● **Your task**
Return only how many lines in the data include the string "processing".

───

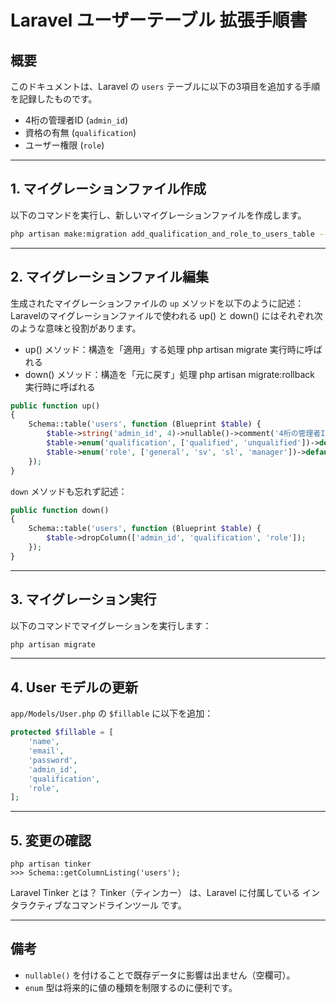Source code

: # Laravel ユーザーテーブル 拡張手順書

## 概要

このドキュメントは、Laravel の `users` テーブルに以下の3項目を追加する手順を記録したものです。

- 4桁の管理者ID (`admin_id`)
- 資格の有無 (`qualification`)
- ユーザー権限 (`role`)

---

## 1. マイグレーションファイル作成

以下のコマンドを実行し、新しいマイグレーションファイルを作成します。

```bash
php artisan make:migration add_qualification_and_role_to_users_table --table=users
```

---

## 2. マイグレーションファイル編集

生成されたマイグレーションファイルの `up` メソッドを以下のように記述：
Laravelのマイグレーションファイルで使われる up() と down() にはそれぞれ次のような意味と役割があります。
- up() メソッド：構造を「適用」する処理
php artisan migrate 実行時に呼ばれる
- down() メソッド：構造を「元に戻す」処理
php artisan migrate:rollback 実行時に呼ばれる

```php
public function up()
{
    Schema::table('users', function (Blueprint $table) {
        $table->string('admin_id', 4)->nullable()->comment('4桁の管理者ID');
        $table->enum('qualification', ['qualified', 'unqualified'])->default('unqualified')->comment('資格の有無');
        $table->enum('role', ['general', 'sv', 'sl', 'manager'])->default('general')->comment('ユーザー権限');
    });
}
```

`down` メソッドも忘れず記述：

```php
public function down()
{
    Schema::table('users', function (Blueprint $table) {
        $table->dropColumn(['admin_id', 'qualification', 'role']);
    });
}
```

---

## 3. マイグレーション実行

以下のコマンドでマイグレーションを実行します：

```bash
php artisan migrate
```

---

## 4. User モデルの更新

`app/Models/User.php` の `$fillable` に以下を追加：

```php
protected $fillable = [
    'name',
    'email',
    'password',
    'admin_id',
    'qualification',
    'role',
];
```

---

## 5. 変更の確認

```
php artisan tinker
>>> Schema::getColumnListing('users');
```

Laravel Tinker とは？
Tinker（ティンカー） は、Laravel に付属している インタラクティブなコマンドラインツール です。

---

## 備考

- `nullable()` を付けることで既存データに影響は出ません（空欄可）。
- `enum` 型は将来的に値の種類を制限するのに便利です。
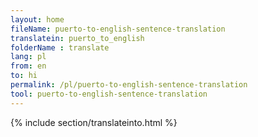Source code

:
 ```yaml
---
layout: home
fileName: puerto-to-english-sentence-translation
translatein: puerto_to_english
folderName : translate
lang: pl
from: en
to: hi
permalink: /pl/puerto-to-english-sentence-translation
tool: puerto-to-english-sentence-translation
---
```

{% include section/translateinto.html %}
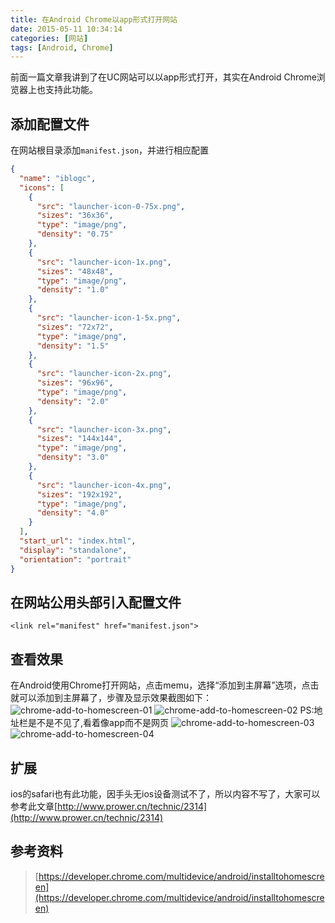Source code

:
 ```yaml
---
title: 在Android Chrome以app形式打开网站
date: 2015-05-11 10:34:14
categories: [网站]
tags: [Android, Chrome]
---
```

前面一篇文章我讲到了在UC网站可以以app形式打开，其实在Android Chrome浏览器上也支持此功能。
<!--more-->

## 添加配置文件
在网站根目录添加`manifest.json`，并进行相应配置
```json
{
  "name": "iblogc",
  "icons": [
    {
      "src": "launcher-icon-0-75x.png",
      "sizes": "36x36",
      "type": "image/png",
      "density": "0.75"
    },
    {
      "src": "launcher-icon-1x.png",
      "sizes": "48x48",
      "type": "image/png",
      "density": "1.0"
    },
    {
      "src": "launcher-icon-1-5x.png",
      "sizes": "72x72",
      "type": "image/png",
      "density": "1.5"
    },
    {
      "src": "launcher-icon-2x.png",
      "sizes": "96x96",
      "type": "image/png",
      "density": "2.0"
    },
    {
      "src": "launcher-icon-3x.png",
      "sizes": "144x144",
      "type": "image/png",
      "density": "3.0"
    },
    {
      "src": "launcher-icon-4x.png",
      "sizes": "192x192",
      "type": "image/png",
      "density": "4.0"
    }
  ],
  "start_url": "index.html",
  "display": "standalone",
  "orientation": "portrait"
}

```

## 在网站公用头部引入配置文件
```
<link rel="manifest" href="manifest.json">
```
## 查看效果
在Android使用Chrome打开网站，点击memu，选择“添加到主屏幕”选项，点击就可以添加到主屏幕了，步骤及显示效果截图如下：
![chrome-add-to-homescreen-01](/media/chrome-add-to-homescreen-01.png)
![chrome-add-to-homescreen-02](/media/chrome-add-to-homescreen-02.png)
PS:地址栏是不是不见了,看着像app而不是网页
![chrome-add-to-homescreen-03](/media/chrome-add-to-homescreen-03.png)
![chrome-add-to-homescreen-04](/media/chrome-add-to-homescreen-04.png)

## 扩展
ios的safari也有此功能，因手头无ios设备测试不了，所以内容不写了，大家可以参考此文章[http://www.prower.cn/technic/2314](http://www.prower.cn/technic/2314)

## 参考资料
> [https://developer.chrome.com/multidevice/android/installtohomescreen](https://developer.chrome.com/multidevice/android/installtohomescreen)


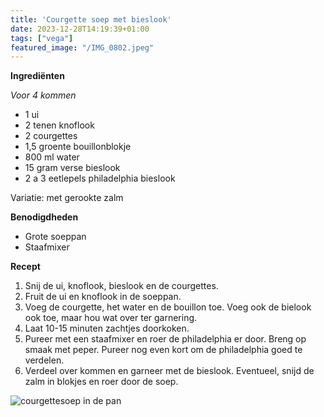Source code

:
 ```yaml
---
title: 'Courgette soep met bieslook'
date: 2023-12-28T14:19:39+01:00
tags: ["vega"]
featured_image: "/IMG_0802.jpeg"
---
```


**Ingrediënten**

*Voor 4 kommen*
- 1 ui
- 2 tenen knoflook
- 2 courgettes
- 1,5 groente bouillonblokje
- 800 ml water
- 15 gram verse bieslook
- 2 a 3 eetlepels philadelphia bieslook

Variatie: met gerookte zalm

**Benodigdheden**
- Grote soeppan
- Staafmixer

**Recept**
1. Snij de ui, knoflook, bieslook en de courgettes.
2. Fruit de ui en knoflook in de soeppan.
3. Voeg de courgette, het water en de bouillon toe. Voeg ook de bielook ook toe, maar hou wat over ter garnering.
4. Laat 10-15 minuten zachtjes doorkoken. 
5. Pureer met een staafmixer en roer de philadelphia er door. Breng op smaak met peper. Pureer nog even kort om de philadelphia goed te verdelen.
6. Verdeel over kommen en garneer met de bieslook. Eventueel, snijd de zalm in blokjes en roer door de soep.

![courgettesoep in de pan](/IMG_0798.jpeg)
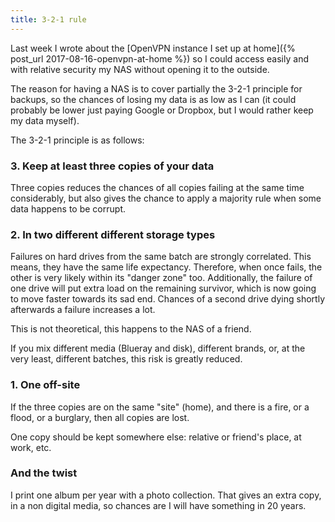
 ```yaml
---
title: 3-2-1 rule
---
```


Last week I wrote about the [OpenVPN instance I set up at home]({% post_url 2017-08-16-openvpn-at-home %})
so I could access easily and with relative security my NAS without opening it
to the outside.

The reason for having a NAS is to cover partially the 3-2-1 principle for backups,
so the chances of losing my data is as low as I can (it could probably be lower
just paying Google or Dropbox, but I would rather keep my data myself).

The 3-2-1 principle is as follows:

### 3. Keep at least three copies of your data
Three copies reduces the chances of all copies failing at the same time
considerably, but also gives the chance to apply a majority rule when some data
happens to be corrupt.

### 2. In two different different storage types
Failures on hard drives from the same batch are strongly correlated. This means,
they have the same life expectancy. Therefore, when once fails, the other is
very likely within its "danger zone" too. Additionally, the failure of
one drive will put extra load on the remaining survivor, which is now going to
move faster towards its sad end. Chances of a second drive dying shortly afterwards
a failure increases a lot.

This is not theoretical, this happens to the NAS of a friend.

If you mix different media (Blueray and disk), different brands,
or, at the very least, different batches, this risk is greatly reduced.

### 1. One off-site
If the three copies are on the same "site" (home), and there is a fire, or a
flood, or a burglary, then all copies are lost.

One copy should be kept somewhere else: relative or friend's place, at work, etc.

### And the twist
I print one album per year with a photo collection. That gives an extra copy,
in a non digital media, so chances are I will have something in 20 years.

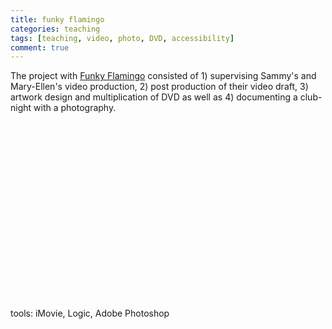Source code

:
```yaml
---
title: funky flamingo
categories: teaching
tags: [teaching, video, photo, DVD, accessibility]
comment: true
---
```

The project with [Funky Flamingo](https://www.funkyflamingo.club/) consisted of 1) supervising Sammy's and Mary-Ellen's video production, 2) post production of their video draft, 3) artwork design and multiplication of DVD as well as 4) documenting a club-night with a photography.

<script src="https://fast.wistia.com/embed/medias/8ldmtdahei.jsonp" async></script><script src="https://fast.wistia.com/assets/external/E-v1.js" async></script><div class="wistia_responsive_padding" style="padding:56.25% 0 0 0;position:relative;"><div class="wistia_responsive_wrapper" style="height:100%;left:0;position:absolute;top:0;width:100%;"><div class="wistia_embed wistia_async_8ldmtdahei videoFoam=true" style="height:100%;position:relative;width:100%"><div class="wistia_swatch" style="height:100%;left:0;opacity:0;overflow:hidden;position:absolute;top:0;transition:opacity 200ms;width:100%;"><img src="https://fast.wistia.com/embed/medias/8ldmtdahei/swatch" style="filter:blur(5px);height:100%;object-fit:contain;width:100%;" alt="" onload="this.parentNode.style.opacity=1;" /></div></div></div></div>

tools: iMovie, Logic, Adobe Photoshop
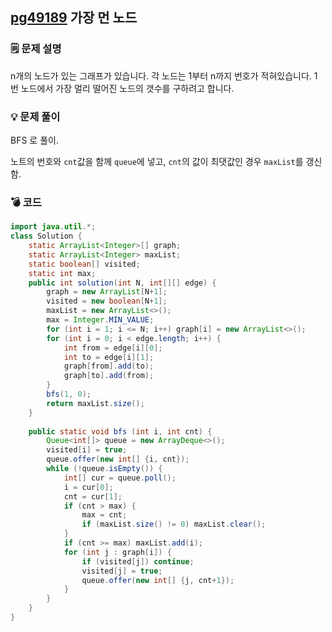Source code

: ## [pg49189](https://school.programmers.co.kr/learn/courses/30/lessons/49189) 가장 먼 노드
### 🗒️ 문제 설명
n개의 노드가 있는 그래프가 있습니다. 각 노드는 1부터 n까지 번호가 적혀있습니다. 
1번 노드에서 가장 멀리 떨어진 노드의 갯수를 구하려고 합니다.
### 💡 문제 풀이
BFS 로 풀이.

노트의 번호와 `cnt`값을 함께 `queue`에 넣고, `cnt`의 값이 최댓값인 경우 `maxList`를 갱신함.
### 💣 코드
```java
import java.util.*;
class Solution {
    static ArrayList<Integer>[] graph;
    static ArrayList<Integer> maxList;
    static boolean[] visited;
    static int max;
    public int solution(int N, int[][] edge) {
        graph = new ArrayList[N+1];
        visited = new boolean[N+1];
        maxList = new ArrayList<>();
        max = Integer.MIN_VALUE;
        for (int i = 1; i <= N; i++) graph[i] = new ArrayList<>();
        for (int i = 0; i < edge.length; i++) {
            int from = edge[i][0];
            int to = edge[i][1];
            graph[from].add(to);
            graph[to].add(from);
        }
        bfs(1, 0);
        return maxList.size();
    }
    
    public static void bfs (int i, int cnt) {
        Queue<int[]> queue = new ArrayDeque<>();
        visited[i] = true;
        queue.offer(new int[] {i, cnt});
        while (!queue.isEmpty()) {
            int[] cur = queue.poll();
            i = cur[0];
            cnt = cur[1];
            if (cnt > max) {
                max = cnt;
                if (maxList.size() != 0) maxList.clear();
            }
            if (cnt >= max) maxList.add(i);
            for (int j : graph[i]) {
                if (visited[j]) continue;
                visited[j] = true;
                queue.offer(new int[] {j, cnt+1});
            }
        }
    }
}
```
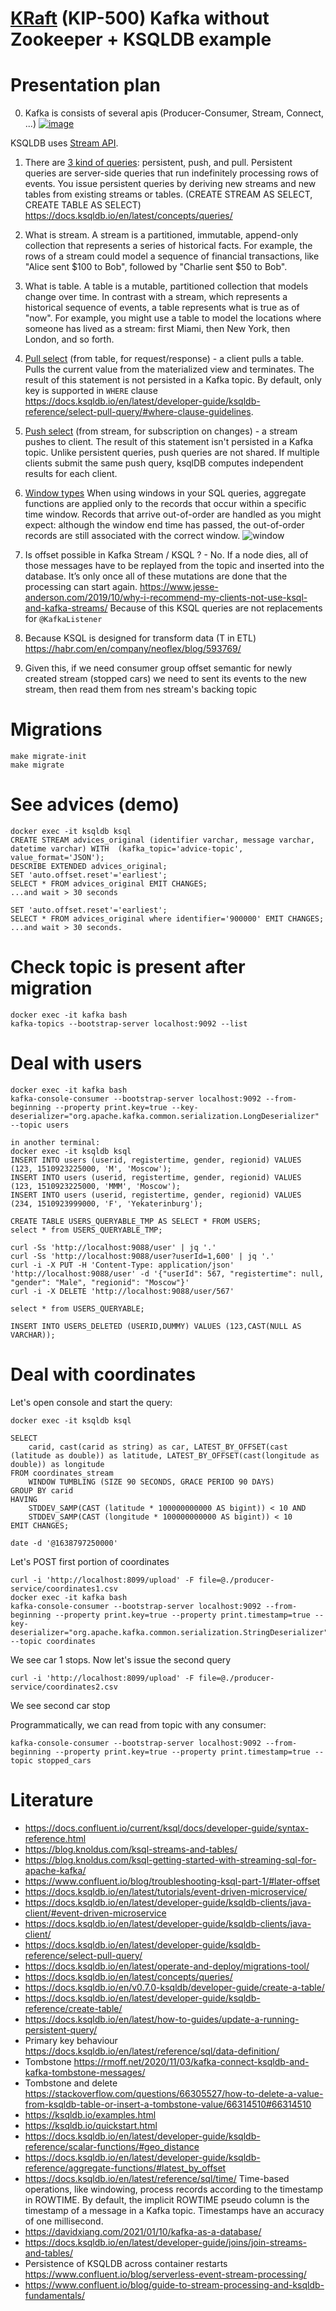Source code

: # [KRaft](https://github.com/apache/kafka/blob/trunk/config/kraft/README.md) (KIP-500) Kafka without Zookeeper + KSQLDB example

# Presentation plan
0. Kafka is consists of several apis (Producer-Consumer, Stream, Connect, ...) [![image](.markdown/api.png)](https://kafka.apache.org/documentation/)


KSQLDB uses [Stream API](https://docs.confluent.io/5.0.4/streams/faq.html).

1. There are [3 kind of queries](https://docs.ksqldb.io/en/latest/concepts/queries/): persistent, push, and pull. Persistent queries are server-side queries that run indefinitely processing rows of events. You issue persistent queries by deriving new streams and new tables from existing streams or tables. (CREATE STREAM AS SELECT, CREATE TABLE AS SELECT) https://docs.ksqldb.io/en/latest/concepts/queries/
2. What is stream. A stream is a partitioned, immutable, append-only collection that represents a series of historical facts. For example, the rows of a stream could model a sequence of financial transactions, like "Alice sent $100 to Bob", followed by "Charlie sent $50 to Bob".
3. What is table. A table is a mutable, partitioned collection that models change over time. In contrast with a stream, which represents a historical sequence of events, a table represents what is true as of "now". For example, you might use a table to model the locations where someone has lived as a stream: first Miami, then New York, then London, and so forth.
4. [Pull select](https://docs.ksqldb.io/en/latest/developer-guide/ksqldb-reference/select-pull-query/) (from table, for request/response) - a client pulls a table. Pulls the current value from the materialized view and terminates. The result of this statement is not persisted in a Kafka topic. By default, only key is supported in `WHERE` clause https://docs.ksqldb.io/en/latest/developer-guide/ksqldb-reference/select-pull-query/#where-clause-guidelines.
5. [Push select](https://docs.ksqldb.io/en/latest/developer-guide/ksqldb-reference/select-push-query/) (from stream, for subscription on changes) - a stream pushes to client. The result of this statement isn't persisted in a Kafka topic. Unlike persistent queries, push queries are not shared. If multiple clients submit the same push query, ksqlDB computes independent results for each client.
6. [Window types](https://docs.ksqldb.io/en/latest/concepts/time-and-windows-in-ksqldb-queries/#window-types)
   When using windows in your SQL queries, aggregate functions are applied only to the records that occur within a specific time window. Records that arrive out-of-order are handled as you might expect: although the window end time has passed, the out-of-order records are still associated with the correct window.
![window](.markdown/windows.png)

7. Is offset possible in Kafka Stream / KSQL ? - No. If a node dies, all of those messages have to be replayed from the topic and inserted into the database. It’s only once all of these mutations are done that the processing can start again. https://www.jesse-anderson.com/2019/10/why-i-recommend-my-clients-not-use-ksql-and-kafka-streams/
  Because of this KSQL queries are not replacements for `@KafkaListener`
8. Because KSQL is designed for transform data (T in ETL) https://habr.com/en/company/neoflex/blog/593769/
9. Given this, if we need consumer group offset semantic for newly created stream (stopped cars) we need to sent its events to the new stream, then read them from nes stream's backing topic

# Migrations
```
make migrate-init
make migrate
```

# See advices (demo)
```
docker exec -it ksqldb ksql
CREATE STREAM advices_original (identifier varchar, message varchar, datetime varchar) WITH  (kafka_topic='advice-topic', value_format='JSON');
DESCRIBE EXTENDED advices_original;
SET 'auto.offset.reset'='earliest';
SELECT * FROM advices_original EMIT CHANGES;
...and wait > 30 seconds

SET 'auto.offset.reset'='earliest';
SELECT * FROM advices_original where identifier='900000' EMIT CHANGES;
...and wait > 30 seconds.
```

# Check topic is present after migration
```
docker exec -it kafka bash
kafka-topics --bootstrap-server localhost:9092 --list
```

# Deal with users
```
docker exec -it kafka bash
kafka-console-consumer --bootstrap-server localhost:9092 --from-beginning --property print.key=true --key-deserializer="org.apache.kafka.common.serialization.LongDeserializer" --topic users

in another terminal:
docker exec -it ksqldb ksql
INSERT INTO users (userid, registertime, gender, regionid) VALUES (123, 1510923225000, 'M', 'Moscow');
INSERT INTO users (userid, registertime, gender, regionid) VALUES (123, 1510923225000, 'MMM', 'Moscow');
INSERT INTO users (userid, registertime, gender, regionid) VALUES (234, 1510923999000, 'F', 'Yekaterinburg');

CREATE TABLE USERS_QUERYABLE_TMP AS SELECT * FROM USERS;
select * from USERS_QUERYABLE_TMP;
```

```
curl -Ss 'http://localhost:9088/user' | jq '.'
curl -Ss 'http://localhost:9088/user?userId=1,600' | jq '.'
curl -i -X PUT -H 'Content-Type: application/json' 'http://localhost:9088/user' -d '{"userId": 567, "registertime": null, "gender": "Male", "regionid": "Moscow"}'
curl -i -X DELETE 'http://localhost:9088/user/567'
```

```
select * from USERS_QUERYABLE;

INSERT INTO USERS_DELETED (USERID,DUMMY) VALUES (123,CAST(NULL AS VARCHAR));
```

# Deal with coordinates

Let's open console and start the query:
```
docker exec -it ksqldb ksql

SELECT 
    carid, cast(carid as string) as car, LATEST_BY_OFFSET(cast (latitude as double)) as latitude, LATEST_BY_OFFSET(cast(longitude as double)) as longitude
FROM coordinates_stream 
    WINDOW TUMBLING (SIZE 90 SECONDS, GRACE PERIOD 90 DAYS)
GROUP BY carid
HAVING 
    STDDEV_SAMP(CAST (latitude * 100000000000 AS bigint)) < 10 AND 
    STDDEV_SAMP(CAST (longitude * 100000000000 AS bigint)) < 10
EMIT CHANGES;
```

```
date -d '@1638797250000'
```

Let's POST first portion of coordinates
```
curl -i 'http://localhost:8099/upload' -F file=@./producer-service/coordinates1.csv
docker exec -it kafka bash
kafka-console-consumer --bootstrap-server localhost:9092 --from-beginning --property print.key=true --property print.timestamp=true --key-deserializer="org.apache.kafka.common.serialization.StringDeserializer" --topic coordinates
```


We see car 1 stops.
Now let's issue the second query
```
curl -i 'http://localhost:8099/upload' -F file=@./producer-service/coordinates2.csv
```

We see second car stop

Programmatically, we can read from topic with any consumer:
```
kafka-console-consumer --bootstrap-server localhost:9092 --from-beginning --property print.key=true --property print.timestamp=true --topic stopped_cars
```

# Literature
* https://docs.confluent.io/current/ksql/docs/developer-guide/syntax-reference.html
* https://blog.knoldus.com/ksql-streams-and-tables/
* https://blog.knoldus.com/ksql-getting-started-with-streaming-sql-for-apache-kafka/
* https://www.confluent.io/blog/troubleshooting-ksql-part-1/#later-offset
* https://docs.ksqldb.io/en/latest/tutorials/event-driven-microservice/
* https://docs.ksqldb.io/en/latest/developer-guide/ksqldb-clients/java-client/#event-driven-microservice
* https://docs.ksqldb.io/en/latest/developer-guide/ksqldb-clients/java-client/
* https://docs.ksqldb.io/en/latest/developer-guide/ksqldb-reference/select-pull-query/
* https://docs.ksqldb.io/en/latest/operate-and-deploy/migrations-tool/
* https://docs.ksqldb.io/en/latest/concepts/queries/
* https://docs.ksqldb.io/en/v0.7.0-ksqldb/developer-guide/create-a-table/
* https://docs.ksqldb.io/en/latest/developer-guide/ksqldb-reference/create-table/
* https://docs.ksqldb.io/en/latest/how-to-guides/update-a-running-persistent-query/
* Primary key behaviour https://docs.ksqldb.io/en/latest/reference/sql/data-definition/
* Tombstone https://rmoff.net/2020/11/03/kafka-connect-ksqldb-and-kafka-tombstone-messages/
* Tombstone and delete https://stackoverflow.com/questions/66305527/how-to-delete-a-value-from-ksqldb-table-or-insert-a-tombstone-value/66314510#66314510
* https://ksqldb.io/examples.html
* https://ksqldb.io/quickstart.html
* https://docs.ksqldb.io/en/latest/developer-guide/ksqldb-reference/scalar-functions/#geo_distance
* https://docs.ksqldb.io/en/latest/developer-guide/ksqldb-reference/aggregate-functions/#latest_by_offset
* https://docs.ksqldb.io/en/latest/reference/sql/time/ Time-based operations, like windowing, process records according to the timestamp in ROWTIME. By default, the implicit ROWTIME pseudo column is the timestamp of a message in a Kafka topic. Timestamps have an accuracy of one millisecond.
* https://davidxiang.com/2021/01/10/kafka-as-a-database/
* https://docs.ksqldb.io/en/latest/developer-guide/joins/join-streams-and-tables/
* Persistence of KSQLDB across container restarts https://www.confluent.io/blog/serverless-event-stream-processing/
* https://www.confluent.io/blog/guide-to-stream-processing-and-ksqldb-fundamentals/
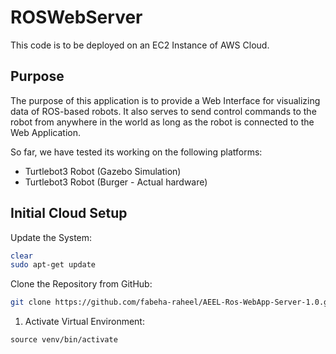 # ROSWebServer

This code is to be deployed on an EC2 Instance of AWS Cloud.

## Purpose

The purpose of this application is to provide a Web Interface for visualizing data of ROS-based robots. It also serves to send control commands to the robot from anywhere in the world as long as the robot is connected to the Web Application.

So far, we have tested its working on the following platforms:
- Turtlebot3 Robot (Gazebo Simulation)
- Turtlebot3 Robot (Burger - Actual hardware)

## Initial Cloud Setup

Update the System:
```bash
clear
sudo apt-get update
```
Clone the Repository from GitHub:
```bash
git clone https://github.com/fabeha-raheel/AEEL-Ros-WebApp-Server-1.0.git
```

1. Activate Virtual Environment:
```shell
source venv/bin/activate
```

───

● **Answer**
4